Writing is a very different gig. In most jobs, we don’t need years of external validation to prove what we “really” are. We don’t have to save so many lives before we are a “real” doctor” or close so many mortgages before we are a “real” banker. But with writing? With the arts? We struggle. When are we “really real”?
For the answer to this question, I advise, Don’t Eat the Butt!
A lot of us want that traditional publishing stamp of approval, but there are a lot of recent red flags in the industry that demonstrate this might not be the best path for those of us who want a long-term career. Traditional publishing is also very slow, and there are huge gaps they cannot fill. For instance, technology.

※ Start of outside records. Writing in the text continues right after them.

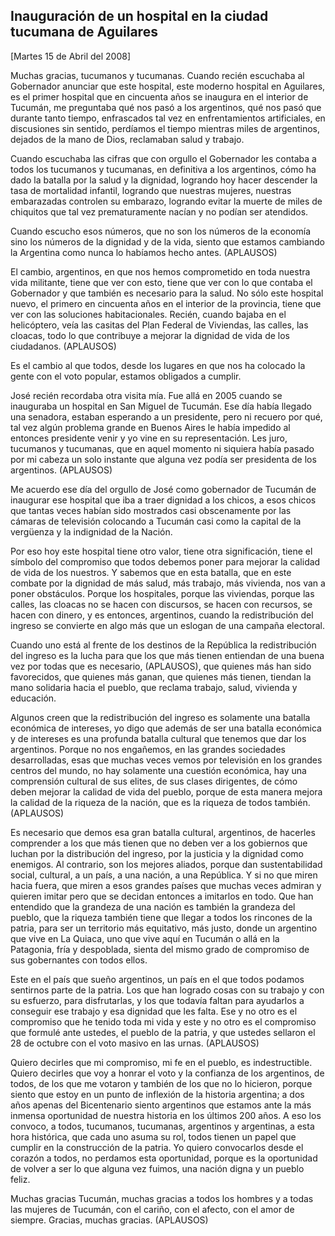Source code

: Inauguración de un hospital en la ciudad tucumana de Aguilares
--------------------------------------------------------------

[Martes 15 de Abril del 2008]

Muchas gracias, tucumanos y tucumanas. Cuando recién escuchaba al
Gobernador anunciar que este hospital, este moderno hospital en
Aguilares, es el primer hospital que en cincuenta años se inaugura en el
interior de Tucumán, me preguntaba qué nos pasó a los argentinos, qué
nos pasó que durante tanto tiempo, enfrascados tal vez en
enfrentamientos artificiales, en discusiones sin sentido, perdíamos el
tiempo mientras miles de argentinos, dejados de la mano de Dios,
reclamaban salud y trabajo.

Cuando escuchaba las cifras que con orgullo el Gobernador les contaba a
todos los tucumanos y tucumanas, en definitiva a los argentinos, cómo ha
dado la batalla por la salud y la dignidad, logrando hoy hacer descender
la tasa de mortalidad infantil, logrando que nuestras mujeres, nuestras
embarazadas controlen su embarazo, logrando evitar la muerte de miles de
chiquitos que tal vez prematuramente nacían y no podían ser atendidos.

Cuando escucho esos números, que no son los números de la economía sino
los números de la dignidad y de la vida, siento que estamos cambiando la
Argentina como nunca lo habíamos hecho antes. (APLAUSOS)

El cambio, argentinos, en que nos hemos comprometido en toda nuestra
vida militante, tiene que ver con esto, tiene que ver con lo que contaba
el Gobernador y que también es necesario para la salud. No sólo este
hospital nuevo, el primero en cincuenta años en el interior de la
provincia, tiene que ver con las soluciones habitacionales. Recién,
cuando bajaba en el helicóptero, veía las casitas del Plan Federal de
Viviendas, las calles, las cloacas, todo lo que contribuye a mejorar la
dignidad de vida de los ciudadanos. (APLAUSOS)

Es el cambio al que todos, desde los lugares en que nos ha colocado la
gente con el voto popular, estamos obligados a cumplir.

José recién recordaba otra visita mía. Fue allá en 2005 cuando se
inauguraba un hospital en San Miguel de Tucumán. Ese día había llegado
una senadora, estaban esperando a un presidente, pero ni recuero por
qué, tal vez algún problema grande en Buenos Aires le había impedido al
entonces presidente venir y yo vine en su representación. Les juro,
tucumanos y tucumanas, que en aquel momento ni siquiera había pasado por
mi cabeza un solo instante que alguna vez podía ser presidenta de los
argentinos. (APLAUSOS)

Me acuerdo ese día del orgullo de José como gobernador de Tucumán de
inaugurar ese hospital que iba a traer dignidad a los chicos, a esos
chicos que tantas veces habían sido mostrados casi obscenamente por las
cámaras de televisión colocando a Tucumán casi como la capital de la
vergüenza y la indignidad de la Nación.

Por eso hoy este hospital tiene otro valor, tiene otra significación,
tiene el símbolo del compromiso que todos debemos poner para mejorar la
calidad de vida de los nuestros. Y sabemos que en esta batalla, que en
este combate por la dignidad de más salud, más trabajo, más vivienda,
nos van a poner obstáculos. Porque los hospitales, porque las viviendas,
porque las calles, las cloacas no se hacen con discursos, se hacen con
recursos, se hacen con dinero, y es entonces, argentinos, cuando la
redistribución del ingreso se convierte en algo más que un eslogan de
una campaña electoral.

Cuando uno está al frente de los destinos de la República la
redistribución del ingreso es la lucha para que los que más tienen
entiendan de una buena vez por todas que es necesario, (APLAUSOS), que
quienes más han sido favorecidos, que quienes más ganan, que quienes más
tienen, tiendan la mano solidaria hacia el pueblo, que reclama trabajo,
salud, vivienda y educación.

Algunos creen que la redistribución del ingreso es solamente una batalla
económica de intereses, yo digo que además de ser una batalla económica
y de intereses es una profunda batalla cultural que tenemos que dar los
argentinos. Porque no nos engañemos, en las grandes sociedades
desarrolladas, esas que muchas veces vemos por televisión en los grandes
centros del mundo, no hay solamente una cuestión económica, hay una
comprensión cultural de sus elites, de sus clases dirigentes, de cómo
deben mejorar la calidad de vida del pueblo, porque de esta manera
mejora la calidad de la riqueza de la nación, que es la riqueza de todos
también. (APLAUSOS)

Es necesario que demos esa gran batalla cultural, argentinos, de
hacerles comprender a los que más tienen que no deben ver a los
gobiernos que luchan por la distribución del ingreso, por la justicia y
la dignidad como enemigos. Al contrario, son los mejores aliados, porque
dan sustentabilidad social, cultural, a un país, a una nación, a una
República. Y si no que miren hacia fuera, que miren a esos grandes
países que muchas veces admiran y quieren imitar pero que se decidan
entonces a imitarlos en todo. Que han entendido que la grandeza de una
nación es también la grandeza del pueblo, que la riqueza también tiene
que llegar a todos los rincones de la patria, para ser un territorio más
equitativo, más justo, donde un argentino que vive en La Quiaca, uno que
vive aquí en Tucumán o allá en la Patagonia, fría y despoblada, sienta
del mismo grado de compromiso de sus gobernantes con todos ellos.

Este en el país que sueño argentinos, un país en el que todos podamos
sentirnos parte de la patria. Los que han logrado cosas con su trabajo y
con su esfuerzo, para disfrutarlas, y los que todavía faltan para
ayudarlos a conseguir ese trabajo y esa dignidad que les falta. Ese y no
otro es el compromiso que he tenido toda mi vida y este y no otro es el
compromiso que formulé ante ustedes, el pueblo de la patria, y que
ustedes sellaron el 28 de octubre con el voto masivo en las urnas.
(APLAUSOS)

Quiero decirles que mi compromiso, mi fe en el pueblo, es
indestructible. Quiero decirles que voy a honrar el voto y la confianza
de los argentinos, de todos, de los que me votaron y también de los que
no lo hicieron, porque siento que estoy en un punto de inflexión de la
historia argentina; a dos años apenas del Bicentenario siento argentinos
que estamos ante la más inmensa oportunidad de nuestra historia en los
últimos 200 años. A eso los convoco, a todos, tucumanos, tucumanas,
argentinos y argentinas, a esta hora histórica, que cada uno asuma su
rol, todos tienen un papel que cumplir en la construcción de la patria.
Yo quiero convocarlos desde el corazón a todos, no perdamos esta
oportunidad, porque es la oportunidad de volver a ser lo que alguna vez
fuimos, una nación digna y un pueblo feliz.

Muchas gracias Tucumán, muchas gracias a todos los hombres y a todas las
mujeres de Tucumán, con el cariño, con el afecto, con el amor de
siempre. Gracias, muchas gracias. (APLAUSOS)

 

 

When I was at Thrillerfest, one of the old guard teaching a class announced that, “Self-publishing was only good if you were a breast-feeding truck-driver who wanted to write a book for breast-feeding truck-drivers.” I have zero clue what is meant by that statement, but the comment speaks volumes, and highlights a problem in the industry.
Writers, for some reason, seem to be at the bottom of the food chain. We are the ones who produce the product, yet we are the last to get paid and seem to be treated the worst. It seems any 24 year old with a degree from NYU can hang up a shingle and call herself a literary agent and suddenly she is “real.” Author Joe Konrath has talked about this problem at length on his blog, which I highly recommend.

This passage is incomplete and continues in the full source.